Inspector General of Police
- In office 2022–2025
- Appointed by: Lazarus Chakwera
- President: Lazarus Chakwera
- Preceded by: George Kainja
- Succeeded by: Richard Luhanga

Personal details
- Occupation: Police officer
- Profession: Law enforcement

= Merlyne Yolamu =

Inspector General of Police in Malawi

Merlyne Yolamu is a Malawian police officer and public servant who was the Inspector General of Police of the Malawi Police Service. She was appointed in 2022 and served to 2025.

== Life ==
Yolamu became the Inspector General of Police when she was promoted in 2022 from deputy inspector. The President Lazurus Chakwera named her in July and parliament confirmed her appointment in August 2022. She replaced George Kainja who had been sacked following allegations of corruption weeks before involving businessperson Zuneth Sattar. She was able to report in September 2022 that the number of crimes reported had fallen from 22,000 to 20,000 although the rates of mob justice, rape and homicide was a concern. The police force wanted 30,000 officers but it had 14,000. This was one officer per 1,378 people.

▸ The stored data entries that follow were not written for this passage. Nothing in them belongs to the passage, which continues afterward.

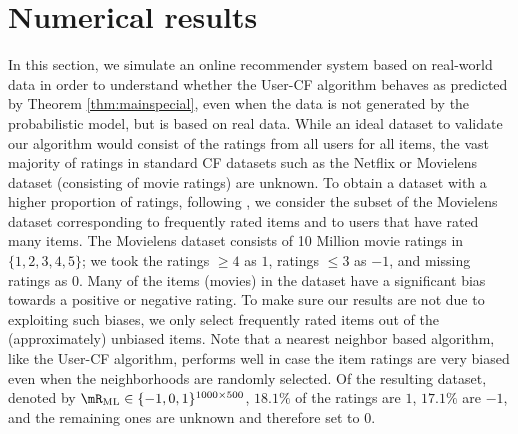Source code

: \documentclass{article}
\newcommand\Comment[1]{\framebox[0.5\textwidth]{ \parbox{0.5\textwidth}{#1}  } \par}
\begin{document}
\vspace{-0.3cm}
\section{\label{sec:numres}Numerical results}
\vspace{-0.3cm}
\newcommand\RML{\mR_{\textrm{ML}}}

In this section, we simulate an online recommender system based on real-world data in order to understand whether the User-CF algorithm behaves as predicted by Theorem \ref{thm:mainspecial}, even when the data is not generated by the probabilistic model, but is based on real data. 
While an ideal dataset to validate our algorithm would consist of the ratings from all users for all items, the vast majority of ratings in standard CF datasets such as the Netflix or Movielens dataset (consisting of movie ratings) are unknown. 
To obtain a dataset with a higher proportion of ratings, following \cite{bresler_latent_2014}, we consider the subset of the Movielens dataset corresponding to frequently rated items and to users that have rated many items. 
The Movielens dataset consists of 10 Million movie ratings in $\{1,2,3,4,5\}$; we took the ratings $\geq 4$ as $1$, ratings $\leq 3$ as $-1$, and missing ratings as $0$. 
Many of the items (movies) in the dataset have a significant bias towards a positive or negative rating. 
To make sure our results are not due to exploiting such biases, we only select frequently rated items out of the (approximately) unbiased items. 
Note that a nearest neighbor based algorithm, like the User-CF algorithm, performs well in case the item ratings are very biased even when the neighborhoods are randomly selected. 
Of the resulting dataset, denoted by $\RML \in \{-1,0,1\}^{1000\times 500}$, $18.1\%$ of the ratings are $1$, $17.1\%$ are $-1$, and the remaining ones are unknown and therefore set to $0$. 

\end{document}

In 2024 she bought motorcycles to assist police officers in rural areas.

She created six regional centres and a national Police Incident Command Centre to oversee the 2025 Malawian general election. She was assisted by the United Nations Development Programme who supplied equipment.

In October 2025, President Peter Mutharika appointed Richard Luhanga as the new Inspector General of Police.